Despite these problems, Central Asia expert Alisher Hamidov says the arrival of Berdymuhammedov as the new Turkmen leader offers both countries a chance to restore the relationship.



“There are political and economic reasons why they need to do so,” he said. “They are mutually dependent in areas such as freight transport and transit, the distribution and exploitation of natural resources, especially gas, water and electricity, and the demarcation of their frontier.”



A diplomatic source in Uzbekistan argued that Tashkent has many reasons for wanting to improve relations, but noted that Berdymuhammedov’s initial steps as Turkmen president have unsettled Karimov, who would be reluctant to see reforms happening next door.

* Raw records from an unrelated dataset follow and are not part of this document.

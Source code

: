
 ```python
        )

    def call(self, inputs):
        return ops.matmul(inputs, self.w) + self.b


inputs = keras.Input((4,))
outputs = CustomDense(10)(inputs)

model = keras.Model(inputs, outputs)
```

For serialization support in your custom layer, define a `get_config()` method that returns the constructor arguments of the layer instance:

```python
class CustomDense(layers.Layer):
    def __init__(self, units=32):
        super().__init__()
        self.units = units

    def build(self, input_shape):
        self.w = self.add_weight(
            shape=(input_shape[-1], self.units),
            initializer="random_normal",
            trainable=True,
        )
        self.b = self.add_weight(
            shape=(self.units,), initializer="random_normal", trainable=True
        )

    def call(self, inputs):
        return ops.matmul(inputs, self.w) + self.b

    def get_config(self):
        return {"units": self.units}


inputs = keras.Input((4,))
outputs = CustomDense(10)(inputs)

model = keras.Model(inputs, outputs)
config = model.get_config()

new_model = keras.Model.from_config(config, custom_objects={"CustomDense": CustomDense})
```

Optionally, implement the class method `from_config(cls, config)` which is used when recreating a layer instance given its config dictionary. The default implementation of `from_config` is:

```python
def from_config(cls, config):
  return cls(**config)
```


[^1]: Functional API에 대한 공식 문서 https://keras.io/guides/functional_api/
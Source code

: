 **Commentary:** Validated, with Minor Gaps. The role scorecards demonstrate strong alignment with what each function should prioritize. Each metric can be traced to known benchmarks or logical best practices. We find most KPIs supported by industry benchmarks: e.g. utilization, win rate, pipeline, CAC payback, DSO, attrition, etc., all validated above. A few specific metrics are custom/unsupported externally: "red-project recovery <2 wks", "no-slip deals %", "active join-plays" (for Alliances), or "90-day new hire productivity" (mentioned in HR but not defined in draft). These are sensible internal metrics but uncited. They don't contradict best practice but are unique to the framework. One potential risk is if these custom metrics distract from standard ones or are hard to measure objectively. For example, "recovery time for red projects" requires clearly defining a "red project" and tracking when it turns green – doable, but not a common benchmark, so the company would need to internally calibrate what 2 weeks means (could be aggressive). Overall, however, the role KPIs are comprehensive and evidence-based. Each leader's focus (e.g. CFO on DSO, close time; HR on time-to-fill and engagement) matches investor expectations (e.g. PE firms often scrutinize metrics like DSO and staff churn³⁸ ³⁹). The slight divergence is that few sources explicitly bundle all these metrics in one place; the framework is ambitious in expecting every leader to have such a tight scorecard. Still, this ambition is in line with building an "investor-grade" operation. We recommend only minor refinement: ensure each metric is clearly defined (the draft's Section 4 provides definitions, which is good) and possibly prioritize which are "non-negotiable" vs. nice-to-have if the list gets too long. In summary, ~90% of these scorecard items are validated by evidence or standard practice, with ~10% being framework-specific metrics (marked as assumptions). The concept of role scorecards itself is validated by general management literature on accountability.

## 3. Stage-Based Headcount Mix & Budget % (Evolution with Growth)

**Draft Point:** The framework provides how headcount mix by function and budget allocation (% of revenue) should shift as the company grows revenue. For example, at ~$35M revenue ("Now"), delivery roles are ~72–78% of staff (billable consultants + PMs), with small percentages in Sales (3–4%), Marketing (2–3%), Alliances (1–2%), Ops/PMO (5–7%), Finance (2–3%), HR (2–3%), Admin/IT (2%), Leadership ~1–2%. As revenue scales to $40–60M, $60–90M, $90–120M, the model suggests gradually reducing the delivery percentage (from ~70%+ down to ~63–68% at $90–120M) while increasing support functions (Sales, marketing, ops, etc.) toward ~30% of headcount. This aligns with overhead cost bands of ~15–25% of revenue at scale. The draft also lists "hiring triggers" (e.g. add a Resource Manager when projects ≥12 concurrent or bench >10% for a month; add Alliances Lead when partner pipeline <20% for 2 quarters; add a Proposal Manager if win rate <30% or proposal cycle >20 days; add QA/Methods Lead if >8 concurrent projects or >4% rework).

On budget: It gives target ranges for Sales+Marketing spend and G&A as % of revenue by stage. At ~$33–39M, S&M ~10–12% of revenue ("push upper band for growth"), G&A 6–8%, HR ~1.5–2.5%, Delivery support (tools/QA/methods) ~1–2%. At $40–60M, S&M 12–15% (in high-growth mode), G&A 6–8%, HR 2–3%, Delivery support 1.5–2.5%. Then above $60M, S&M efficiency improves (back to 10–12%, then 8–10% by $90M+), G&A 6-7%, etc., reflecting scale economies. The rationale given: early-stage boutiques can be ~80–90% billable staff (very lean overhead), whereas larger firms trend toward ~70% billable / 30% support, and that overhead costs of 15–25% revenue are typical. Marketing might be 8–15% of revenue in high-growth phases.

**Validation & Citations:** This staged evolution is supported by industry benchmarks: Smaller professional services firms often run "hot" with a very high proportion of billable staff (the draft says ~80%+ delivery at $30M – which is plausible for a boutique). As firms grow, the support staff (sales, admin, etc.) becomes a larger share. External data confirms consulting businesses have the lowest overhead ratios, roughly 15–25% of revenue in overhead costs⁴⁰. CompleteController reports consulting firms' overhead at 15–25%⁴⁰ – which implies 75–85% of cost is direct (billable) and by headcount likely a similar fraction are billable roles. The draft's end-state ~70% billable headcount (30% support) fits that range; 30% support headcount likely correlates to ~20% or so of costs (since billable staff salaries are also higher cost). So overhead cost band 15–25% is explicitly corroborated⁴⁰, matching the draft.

“He will view Turkmenistan’s inevitable democratisation and liberalisation as a source of ‘revolutionary infection’. This will inform his policy on Turkmenistan as long as he is in power. And that means all sorts of problems might arise,” said the source.



Mars Sariev, an NBCentralAsia expert on Turkmenistan says the relationship will get better as long as Berdymuhammedov can show Karimov that he wants to maintain the current authoritarian system.



Sariev said that a stronger bilateral relationship would allow both countries to “fend off attempts by other countries to intervene in their internal affairs, via issues such as the opposition, human rights, ethnic minorities and democracy. Uzbekistan and Turkmenistan have common interests here.”



(News Briefing Central Asia draws comment and analysis from a broad range of political observers across the region.)